BEGIN
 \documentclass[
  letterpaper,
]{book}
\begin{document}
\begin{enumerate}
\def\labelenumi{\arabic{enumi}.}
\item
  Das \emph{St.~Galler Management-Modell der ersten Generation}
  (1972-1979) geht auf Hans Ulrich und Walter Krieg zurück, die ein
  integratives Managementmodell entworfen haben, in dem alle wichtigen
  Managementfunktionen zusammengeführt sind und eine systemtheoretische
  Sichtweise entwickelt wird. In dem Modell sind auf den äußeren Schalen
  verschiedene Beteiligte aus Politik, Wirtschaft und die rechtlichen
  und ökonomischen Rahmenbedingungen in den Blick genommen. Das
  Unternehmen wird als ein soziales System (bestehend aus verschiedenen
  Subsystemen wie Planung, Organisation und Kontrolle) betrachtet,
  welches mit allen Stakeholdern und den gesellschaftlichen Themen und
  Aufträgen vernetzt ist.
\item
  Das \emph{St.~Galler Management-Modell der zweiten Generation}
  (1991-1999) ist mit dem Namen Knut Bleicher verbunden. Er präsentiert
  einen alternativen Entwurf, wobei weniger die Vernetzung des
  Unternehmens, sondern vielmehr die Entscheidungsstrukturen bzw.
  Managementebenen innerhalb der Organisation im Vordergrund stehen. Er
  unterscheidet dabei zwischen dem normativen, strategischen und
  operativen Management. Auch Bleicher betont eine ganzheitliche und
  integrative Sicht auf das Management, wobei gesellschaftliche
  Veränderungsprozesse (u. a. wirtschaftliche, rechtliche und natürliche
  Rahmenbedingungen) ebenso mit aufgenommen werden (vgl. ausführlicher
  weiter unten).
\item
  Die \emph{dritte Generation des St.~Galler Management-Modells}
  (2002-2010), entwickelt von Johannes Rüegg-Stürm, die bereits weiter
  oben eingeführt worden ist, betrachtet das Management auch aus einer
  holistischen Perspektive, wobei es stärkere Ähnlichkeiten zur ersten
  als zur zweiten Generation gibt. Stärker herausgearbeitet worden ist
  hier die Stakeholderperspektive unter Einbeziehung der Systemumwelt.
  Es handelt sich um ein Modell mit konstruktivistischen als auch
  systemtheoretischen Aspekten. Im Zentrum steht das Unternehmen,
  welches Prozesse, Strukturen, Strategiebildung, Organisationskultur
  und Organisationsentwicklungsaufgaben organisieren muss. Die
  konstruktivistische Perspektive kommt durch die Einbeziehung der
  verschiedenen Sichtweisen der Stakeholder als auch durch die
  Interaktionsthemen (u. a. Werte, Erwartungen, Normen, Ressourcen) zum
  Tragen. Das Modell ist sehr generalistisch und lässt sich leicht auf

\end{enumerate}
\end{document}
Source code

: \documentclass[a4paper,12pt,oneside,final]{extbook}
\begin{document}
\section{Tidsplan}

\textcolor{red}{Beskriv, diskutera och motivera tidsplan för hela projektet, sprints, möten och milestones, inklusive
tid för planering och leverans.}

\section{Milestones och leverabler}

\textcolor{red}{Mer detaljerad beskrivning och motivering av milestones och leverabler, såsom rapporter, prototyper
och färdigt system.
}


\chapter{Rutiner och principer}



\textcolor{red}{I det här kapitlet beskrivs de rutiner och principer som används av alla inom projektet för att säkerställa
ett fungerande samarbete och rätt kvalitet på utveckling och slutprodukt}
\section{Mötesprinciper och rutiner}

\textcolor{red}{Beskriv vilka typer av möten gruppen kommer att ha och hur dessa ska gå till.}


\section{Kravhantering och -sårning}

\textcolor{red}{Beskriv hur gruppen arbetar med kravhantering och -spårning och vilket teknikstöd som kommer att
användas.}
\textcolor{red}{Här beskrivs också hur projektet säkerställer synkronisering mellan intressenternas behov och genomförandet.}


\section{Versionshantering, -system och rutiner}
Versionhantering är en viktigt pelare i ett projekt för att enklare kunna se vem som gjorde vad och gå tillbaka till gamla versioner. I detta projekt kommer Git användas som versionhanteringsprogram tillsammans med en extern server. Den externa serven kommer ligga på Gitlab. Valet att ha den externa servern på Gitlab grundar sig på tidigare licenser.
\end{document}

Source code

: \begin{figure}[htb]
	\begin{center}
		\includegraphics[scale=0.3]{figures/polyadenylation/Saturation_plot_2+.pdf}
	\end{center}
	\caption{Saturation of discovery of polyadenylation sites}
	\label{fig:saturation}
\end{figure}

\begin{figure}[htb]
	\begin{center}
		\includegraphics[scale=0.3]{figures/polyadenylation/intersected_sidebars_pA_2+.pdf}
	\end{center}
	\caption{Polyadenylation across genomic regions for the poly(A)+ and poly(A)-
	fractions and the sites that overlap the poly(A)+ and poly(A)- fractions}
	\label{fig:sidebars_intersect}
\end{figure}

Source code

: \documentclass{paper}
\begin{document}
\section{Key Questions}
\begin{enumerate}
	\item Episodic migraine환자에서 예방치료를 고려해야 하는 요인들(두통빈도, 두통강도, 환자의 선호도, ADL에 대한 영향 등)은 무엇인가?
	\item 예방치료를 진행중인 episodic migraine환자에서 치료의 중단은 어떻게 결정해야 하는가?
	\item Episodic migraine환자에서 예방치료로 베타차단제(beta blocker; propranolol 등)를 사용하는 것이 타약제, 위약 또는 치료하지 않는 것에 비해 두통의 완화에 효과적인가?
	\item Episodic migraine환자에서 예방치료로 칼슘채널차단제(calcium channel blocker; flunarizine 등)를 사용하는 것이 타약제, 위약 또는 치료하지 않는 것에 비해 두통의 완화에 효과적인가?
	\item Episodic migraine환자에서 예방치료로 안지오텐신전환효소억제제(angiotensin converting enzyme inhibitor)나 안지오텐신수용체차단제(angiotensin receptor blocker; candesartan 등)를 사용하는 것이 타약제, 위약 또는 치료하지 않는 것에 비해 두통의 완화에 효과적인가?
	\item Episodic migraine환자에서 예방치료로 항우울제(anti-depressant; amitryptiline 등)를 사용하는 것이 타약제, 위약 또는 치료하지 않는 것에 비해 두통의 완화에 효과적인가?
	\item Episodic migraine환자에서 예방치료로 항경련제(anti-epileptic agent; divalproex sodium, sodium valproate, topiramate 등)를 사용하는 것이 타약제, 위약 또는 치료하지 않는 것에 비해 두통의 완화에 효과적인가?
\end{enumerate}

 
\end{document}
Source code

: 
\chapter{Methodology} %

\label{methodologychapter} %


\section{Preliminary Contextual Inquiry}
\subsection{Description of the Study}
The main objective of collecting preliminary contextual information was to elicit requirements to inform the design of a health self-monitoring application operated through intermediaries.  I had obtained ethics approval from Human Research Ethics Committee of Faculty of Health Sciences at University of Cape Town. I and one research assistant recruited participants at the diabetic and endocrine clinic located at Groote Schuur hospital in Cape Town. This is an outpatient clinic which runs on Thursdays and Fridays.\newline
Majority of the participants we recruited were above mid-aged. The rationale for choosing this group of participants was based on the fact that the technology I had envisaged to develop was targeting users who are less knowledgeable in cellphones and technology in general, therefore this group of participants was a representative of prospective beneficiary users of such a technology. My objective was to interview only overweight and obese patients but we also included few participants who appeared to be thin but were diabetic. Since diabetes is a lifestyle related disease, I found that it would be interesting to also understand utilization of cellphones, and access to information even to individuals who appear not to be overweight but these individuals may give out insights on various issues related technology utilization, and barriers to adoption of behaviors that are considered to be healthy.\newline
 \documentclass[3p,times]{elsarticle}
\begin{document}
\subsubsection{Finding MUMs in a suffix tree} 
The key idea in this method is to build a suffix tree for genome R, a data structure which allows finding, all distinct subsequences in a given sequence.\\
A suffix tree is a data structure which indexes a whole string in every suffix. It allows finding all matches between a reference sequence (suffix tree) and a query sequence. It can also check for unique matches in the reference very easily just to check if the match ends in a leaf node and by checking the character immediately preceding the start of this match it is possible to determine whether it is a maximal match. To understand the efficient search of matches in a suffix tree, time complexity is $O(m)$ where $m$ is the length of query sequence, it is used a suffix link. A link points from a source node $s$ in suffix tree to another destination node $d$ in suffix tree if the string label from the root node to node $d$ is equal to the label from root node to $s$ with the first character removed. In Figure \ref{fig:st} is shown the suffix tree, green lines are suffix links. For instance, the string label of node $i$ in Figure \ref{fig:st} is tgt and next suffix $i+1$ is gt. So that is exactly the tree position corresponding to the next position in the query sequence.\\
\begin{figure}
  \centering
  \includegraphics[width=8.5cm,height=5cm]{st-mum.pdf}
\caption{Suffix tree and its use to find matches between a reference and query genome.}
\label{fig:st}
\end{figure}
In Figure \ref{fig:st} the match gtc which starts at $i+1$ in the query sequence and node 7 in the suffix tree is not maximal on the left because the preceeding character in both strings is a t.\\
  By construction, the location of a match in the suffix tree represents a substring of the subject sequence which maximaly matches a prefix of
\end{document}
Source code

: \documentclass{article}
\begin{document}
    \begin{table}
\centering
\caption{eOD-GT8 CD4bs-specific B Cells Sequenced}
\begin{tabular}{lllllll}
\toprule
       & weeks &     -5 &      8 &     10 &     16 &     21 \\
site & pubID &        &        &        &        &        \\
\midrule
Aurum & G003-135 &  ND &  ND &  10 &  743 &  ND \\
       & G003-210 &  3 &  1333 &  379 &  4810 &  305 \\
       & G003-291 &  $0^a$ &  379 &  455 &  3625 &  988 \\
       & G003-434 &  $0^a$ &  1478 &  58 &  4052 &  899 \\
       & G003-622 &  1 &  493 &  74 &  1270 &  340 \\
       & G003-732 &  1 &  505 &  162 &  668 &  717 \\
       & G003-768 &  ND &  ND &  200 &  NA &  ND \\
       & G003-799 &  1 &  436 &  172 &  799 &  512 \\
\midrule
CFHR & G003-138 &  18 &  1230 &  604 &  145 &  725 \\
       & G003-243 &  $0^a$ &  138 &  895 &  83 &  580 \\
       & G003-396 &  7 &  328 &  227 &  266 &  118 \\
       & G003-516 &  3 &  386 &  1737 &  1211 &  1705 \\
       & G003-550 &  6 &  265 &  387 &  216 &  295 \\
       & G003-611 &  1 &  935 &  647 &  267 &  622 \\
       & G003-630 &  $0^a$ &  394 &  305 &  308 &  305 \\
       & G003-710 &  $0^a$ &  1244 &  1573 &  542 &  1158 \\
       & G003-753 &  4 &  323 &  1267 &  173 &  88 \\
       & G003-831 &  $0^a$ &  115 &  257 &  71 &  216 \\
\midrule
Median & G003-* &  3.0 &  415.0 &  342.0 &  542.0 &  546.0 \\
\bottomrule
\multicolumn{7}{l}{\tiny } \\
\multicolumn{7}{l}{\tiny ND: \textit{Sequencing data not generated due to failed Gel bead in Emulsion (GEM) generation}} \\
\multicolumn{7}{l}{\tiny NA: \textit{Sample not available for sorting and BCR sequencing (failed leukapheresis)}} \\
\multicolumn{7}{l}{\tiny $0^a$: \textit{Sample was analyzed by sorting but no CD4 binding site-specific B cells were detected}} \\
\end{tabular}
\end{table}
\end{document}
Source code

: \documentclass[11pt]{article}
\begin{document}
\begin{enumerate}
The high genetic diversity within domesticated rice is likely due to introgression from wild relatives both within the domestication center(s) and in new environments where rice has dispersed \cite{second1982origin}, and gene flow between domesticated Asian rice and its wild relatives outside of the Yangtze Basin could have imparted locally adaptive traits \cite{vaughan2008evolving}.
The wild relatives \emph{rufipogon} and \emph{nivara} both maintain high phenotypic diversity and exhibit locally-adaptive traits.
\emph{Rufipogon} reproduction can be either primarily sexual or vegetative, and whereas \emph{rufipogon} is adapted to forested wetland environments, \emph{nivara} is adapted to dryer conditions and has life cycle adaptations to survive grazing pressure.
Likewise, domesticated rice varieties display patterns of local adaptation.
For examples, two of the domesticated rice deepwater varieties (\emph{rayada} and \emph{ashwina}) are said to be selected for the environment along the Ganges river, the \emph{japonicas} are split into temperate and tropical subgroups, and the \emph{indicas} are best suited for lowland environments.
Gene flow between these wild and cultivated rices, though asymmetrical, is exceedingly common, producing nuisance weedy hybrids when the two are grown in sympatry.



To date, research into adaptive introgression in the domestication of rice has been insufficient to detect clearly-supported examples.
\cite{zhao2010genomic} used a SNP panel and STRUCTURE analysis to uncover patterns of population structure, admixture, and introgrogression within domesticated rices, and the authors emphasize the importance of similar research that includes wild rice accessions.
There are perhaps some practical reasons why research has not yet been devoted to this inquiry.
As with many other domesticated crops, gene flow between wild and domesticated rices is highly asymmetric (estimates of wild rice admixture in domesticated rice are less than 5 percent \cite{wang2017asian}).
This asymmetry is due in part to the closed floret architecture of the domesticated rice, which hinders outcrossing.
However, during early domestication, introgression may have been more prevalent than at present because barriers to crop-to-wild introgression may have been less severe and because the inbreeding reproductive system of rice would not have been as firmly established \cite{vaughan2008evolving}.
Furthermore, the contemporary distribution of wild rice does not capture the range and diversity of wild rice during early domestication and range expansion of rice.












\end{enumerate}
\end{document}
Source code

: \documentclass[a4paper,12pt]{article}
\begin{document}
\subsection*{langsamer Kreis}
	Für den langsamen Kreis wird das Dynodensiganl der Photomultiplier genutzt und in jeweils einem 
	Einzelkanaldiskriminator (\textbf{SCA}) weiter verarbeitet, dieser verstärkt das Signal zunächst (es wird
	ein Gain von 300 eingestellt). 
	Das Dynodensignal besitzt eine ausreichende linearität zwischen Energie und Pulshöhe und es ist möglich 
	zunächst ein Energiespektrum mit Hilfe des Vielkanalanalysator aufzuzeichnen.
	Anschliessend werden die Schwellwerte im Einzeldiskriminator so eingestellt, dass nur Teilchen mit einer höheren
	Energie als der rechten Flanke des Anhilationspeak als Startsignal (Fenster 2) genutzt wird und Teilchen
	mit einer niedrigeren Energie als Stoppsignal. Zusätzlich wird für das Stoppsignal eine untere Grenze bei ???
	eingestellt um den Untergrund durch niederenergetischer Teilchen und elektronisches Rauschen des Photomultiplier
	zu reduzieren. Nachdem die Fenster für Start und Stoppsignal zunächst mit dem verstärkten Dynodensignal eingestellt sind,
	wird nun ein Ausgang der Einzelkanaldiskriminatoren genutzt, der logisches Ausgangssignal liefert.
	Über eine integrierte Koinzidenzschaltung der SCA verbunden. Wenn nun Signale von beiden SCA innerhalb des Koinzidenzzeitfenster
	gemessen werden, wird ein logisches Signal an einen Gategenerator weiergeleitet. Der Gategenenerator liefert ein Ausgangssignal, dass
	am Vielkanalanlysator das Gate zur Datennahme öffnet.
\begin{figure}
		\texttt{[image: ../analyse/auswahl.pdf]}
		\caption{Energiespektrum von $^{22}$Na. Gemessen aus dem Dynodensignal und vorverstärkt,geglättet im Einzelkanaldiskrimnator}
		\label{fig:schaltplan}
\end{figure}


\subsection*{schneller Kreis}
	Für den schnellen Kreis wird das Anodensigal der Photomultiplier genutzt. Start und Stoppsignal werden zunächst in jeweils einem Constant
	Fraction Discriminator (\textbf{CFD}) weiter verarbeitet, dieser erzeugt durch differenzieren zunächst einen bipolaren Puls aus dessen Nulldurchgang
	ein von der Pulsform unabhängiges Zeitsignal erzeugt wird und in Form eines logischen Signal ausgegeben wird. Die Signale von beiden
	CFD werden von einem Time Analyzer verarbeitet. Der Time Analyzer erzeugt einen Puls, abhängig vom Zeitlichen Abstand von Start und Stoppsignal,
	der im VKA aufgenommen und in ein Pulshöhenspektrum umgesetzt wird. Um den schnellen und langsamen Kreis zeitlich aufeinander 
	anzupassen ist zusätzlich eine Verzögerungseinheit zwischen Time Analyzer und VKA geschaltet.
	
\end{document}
END
What is expected
Copy every line above that holds the word "beskrivs".

Answer space
\textcolor{red}{I det här kapitlet beskrivs de rutiner och principer som används av alla inom projektet för att säkerställa
\textcolor{red}{Här beskrivs också hur projektet säkerställer synkronisering mellan intressenternas behov och genomförandet.}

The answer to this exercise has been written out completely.